My mother’s side of the family were all on the stage or in some branch of the entertainment business and with my sister, a year older, we often spent a lot of time in top theatre dressing rooms with members of the family. But we had been well instructed in the dangers of allowing homosexuals anywhere near us because they might influence the way we perceived sexual practices both then and later in life. The important thing was that we were never made afraid that any so called ‘pervert’ was going to sexually abuse us as children in any way at all. Actually it was mostly exhibitionist lesbians and male dancers who flaunted their homosexuality, but we found it amusing and actually got to know and like quite a few of them. So I asked one of the monks at my school, I was a catholic at a school run by a religious order, why I should not make friends with people my mother thought could have a bad influence on me or set a lasting bad example. The answer was superb.

“Anton, any sexual act outside marriage, no matter what combination of genders, is against the ten commandments, therefore a sin and therefore you shouldn’t do it.” You have to admit that was pretty straightforward, down the line and spot on; but it was how he dealt with my reply that I did not understand until I was nineteen!

“Father, why are sexual acts between people who enjoy them any worse than breaking any other commandment? I shouldn’t tell lies, but we both know that and do it all the time. Why is one worse than the other?” Listen to this reply.

“Because by the age you are now (I was then 11) you understand why lying is a sin and why you shouldn’t do it. You won’t understand sexual misdeeds until you are old enough to have experienced them. So you have to be told in advance what to look out for and then avoid it.” What a confusing load of rubbish to tell someone my age who did know and did understand anyway. From then on I formed my own philosophy about ‘sins of the flesh’ as they called them. Yes, they were sins but there were good reasons why people committed them, as with all sins. But what changed?

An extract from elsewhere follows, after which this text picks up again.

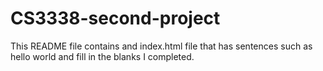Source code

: # CS3338-second-project
This README file contains and index.html file that has sentences such as hello world and fill in the blanks I completed.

Well first we had a law passed in the late fiftys making soliciting in public illegal for reasons which I never understood. A lot of my female acquaintances round the theatres were on the game. I knew they were, they never threatened me and as often as not they had a good sense of humour and my sister and I were too young to see any harm they were doing. Even so they were soon classified as criminals if they sought to sell themselves in public.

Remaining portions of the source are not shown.